→ **ASSIGNED TASK**: Every record must be repeated exactly, with no omission.

- - -

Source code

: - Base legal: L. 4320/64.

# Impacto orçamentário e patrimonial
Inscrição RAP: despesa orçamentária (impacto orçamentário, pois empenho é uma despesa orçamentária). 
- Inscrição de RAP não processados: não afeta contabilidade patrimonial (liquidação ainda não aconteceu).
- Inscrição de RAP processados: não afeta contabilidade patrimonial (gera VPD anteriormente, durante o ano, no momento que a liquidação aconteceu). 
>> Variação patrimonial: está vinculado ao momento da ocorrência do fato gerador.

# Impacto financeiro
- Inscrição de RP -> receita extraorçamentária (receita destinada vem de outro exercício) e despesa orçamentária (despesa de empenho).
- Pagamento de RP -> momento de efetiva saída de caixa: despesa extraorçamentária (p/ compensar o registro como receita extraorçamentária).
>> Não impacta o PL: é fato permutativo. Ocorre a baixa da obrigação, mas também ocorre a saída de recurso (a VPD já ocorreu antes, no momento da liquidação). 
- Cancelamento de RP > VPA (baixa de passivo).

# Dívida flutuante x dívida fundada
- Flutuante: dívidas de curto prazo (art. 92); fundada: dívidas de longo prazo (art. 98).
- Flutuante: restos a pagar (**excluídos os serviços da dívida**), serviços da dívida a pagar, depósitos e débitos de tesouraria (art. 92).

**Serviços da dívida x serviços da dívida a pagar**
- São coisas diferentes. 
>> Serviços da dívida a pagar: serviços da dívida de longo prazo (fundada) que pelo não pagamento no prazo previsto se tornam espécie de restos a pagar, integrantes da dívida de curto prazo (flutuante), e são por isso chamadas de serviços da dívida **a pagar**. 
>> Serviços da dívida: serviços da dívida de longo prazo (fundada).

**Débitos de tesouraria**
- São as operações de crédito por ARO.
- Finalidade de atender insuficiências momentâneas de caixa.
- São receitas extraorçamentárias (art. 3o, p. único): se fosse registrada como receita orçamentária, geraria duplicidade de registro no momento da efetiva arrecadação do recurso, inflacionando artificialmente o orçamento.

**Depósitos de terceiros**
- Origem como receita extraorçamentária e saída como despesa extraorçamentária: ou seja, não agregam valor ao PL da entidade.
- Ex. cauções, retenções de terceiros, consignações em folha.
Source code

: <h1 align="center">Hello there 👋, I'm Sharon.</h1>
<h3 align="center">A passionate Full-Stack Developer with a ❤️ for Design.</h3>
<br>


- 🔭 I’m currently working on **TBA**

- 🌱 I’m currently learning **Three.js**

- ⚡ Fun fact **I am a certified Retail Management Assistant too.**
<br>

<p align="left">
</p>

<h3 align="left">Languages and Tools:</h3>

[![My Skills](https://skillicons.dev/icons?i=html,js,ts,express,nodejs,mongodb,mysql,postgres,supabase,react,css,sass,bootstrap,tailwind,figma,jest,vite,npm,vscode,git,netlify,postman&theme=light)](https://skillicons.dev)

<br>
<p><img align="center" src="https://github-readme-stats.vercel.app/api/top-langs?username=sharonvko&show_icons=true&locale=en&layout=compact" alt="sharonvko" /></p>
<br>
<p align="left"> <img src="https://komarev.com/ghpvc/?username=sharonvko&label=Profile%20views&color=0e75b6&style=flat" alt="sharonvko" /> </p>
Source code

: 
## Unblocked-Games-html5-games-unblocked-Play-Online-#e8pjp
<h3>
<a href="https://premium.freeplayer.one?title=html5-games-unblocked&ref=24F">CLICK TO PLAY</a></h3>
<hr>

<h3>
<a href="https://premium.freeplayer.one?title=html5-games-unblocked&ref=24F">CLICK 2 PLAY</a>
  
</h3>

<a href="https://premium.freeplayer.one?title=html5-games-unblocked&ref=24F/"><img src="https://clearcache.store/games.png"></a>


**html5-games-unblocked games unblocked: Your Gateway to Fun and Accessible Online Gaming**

- - -

→ **COMPLETED EXERCISE**:
Source code

: - Base legal: L. 4320/64.

# Impacto orçamentário e patrimonial
Inscrição RAP: despesa orçamentária (impacto orçamentário, pois empenho é uma despesa orçamentária). 
- Inscrição de RAP não processados: não afeta contabilidade patrimonial (liquidação ainda não aconteceu).
- Inscrição de RAP processados: não afeta contabilidade patrimonial (gera VPD anteriormente, durante o ano, no momento que a liquidação aconteceu). 
>> Variação patrimonial: está vinculado ao momento da ocorrência do fato gerador.

# Impacto financeiro
- Inscrição de RP -> receita extraorçamentária (receita destinada vem de outro exercício) e despesa orçamentária (despesa de empenho).
- Pagamento de RP -> momento de efetiva saída de caixa: despesa extraorçamentária (p/ compensar o registro como receita extraorçamentária).
>> Não impacta o PL: é fato permutativo. Ocorre a baixa da obrigação, mas também ocorre a saída de recurso (a VPD já ocorreu antes, no momento da liquidação). 
- Cancelamento de RP > VPA (baixa de passivo).

# Dívida flutuante x dívida fundada
- Flutuante: dívidas de curto prazo (art. 92); fundada: dívidas de longo prazo (art. 98).
- Flutuante: restos a pagar (**excluídos os serviços da dívida**), serviços da dívida a pagar, depósitos e débitos de tesouraria (art. 92).

**Serviços da dívida x serviços da dívida a pagar**
- São coisas diferentes. 
>> Serviços da dívida a pagar: serviços da dívida de longo prazo (fundada) que pelo não pagamento no prazo previsto se tornam espécie de restos a pagar, integrantes da dívida de curto prazo (flutuante), e são por isso chamadas de serviços da dívida **a pagar**. 
>> Serviços da dívida: serviços da dívida de longo prazo (fundada).

**Débitos de tesouraria**
- São as operações de crédito por ARO.
- Finalidade de atender insuficiências momentâneas de caixa.
- São receitas extraorçamentárias (art. 3o, p. único): se fosse registrada como receita orçamentária, geraria duplicidade de registro no momento da efetiva arrecadação do recurso, inflacionando artificialmente o orçamento.

**Depósitos de terceiros**
- Origem como receita extraorçamentária e saída como despesa extraorçamentária: ou seja, não agregam valor ao PL da entidade.
- Ex. cauções, retenções de terceiros, consignações em folha.
Source code

: <h1 align="center">Hello there 👋, I'm Sharon.</h1>
<h3 align="center">A passionate Full-Stack Developer with a ❤️ for Design.</h3>
<br>


- 🔭 I’m currently working on **TBA**

- 🌱 I’m currently learning **Three.js**

- ⚡ Fun fact **I am a certified Retail Management Assistant too.**
<br>

<p align="left">
</p>

<h3 align="left">Languages and Tools:</h3>

[![My Skills](https://skillicons.dev/icons?i=html,js,ts,express,nodejs,mongodb,mysql,postgres,supabase,react,css,sass,bootstrap,tailwind,figma,jest,vite,npm,vscode,git,netlify,postman&theme=light)](https://skillicons.dev)

<br>
<p><img align="center" src="https://github-readme-stats.vercel.app/api/top-langs?username=sharonvko&show_icons=true&locale=en&layout=compact" alt="sharonvko" /></p>
<br>
<p align="left"> <img src="https://komarev.com/ghpvc/?username=sharonvko&label=Profile%20views&color=0e75b6&style=flat" alt="sharonvko" /> </p>
Source code

: 
## Unblocked-Games-html5-games-unblocked-Play-Online-#e8pjp
<h3>
<a href="https://premium.freeplayer.one?title=html5-games-unblocked&ref=24F">CLICK TO PLAY</a></h3>
<hr>

<h3>
<a href="https://premium.freeplayer.one?title=html5-games-unblocked&ref=24F">CLICK 2 PLAY</a>
  
</h3>

<a href="https://premium.freeplayer.one?title=html5-games-unblocked&ref=24F/"><img src="https://clearcache.store/games.png"></a>


**html5-games-unblocked games unblocked: Your Gateway to Fun and Accessible Online Gaming**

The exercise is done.